Item 1.   Business                                               1
Item 2.   Properties                                            14
Item 3.   Legal Proceedings                                     14
Item 4.   Submission of Matters to a Vote of Security Holders   14
Item 4a.  Executive Officers of the Registrant                  15


          Part II

Item 5.   Market for Registrant's Common Equity and Related
          Stockholder Matters                                   16
Item 6.   Selected Financial Data                               16
Item 7.   Management's Discussion and Analysis of Financial
          Condition and Results of Operations                   16
Item 7a.  Quantitative and Qualitative Disclosures about
          Market Risk                                           16
Item 8.   Financial Statements and Supplementary Data           18
Item 9.   Changes in and disagreements with Accountants on
          Accounting and Financial Disclosure                   18


          Part III

Item 10.  Directors and Executive Officers of the Registrant    18
Item 11.  Executive Compensation                                19
Item 12.  Security Ownership of Certain Beneficial Owners and
          Management                                            19
Item 13.  Certain Relationships and Related Transactions        19


          Part IV

Item 14.  Exhibits, Financial Statement Schedules, and
          Reports on Form 8-K                                   19


                               PART I

ITEM 1.   BUSINESS
------------------
a)   General Development of Business
     -------------------------------
     Airborne Freight Corporation (herein referred to as "Airborne
Express" or the "Company", which reference shall include its
subsidiaries and their assets and operations, unless the context
clearly indicates otherwise) was incorporated in Delaware on May 10,
1968.  The Company is an air express company and air freight
forwarder that expedites shipments of all sizes to destinations
throughout the United States and most foreign countries.  The Company
was formed in 1968 through the merger of two established freight
forwarders, Airborne Freight Corporation and Pacific Air Freight.

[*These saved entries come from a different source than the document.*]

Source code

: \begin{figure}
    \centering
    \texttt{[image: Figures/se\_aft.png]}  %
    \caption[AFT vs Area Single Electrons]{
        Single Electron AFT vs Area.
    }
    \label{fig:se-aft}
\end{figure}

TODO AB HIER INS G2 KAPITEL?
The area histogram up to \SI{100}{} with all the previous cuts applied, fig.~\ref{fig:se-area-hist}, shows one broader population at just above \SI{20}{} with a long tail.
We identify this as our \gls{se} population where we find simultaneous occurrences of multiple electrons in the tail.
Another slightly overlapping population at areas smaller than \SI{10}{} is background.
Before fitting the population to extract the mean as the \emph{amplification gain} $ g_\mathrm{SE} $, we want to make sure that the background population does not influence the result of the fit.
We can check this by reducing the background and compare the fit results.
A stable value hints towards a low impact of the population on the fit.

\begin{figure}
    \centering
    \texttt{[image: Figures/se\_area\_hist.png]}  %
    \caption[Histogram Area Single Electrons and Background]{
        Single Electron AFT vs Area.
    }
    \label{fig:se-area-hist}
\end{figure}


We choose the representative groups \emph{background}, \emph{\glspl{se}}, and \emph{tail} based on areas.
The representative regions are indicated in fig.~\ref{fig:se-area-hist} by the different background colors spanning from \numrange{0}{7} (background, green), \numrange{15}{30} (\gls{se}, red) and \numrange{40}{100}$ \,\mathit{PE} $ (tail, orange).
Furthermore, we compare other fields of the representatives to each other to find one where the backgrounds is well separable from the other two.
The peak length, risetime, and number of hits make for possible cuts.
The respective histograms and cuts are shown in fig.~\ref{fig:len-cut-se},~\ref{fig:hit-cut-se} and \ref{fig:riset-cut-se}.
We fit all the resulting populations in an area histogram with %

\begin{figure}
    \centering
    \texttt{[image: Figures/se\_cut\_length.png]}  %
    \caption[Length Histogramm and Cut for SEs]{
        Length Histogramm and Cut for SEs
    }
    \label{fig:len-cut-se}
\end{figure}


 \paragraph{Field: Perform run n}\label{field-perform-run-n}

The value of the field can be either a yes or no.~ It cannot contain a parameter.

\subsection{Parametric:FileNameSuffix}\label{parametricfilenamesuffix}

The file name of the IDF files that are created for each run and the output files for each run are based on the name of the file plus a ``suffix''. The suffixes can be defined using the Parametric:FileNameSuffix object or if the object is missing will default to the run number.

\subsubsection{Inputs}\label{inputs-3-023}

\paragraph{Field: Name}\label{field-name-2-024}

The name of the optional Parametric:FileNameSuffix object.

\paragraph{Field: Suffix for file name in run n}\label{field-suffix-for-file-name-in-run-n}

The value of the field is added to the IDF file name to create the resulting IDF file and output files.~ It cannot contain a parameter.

     The Company holds a certificate of registration issued by the
United States Patent and Trademark Office for the service mark
AIRBORNE EXPRESS.  Most public presentation of the Company carries
this name.  The purpose of using this trade name is to more clearly
communicate to the market place the primary nature of the business of
the Company.

     ABX Air, Inc., the Company's principal wholly-owned subsidiary
(herein referred to as "ABX"), was incorporated in Delaware on
January 22, 1980.  ABX provides domestic express cargo service and
cargo service to Canada.  The Company is the sole customer of ABX for
this service.  ABX also offers limited charter service.

b)   Financial Information about Industry Segments
     ---------------------------------------------
     Response to this Item is contained in Note K of the Notes to
Consolidated Financial Statements (contained in the 1999 Annual
Report to Shareholders and incorporated by reference herein).

c)   Narrative Description of Business
     ---------------------------------
     Airborne Express provides door-to-door express delivery of small
packages and documents throughout the United States and to and from
most foreign countries.  The Company also acts as an international
and domestic freight forwarder for shipments of any size.  The
Company's strategy is to be the low cost provider of express services
for high volume corporate customers.



Domestic Operations
-------------------
     The Company's domestic operations, supported by approximately
290 facilities, primarily involve express door-to-door delivery of
shipments weighing less than 100 pounds.  Shipments consist primarily
of business documents and other printed matter, computer hardware and
parts, software, electronic and machine parts, health care items,
films and videotapes, and other items for which speed and reliability
of delivery are important.

     The Company's primary service is its Overnight Express product.
This product, which comprised approximately 59% of the Company's
domestic shipments during 1999, generally provides before noon
delivery on the next business day to most metropolitan cities in the
United States.  The Company also provides Saturday and holiday pickup
and delivery service for most cities.

     The Company also offers two deferred service products, Next
Afternoon Service (NAS) and Second Day Service (SDS).  NAS is
available for shipments weighing five pounds or less and SDS is
offered for shipments of all weights.  Deferred service shipments,
which comprised approximately 41% of domestic shipments during 1999,
are lower priced than the Overnight Express product reflecting the
less time sensitive nature of the shipments.  NAS rates are generally
higher than SDS rates for comparably sized shipments.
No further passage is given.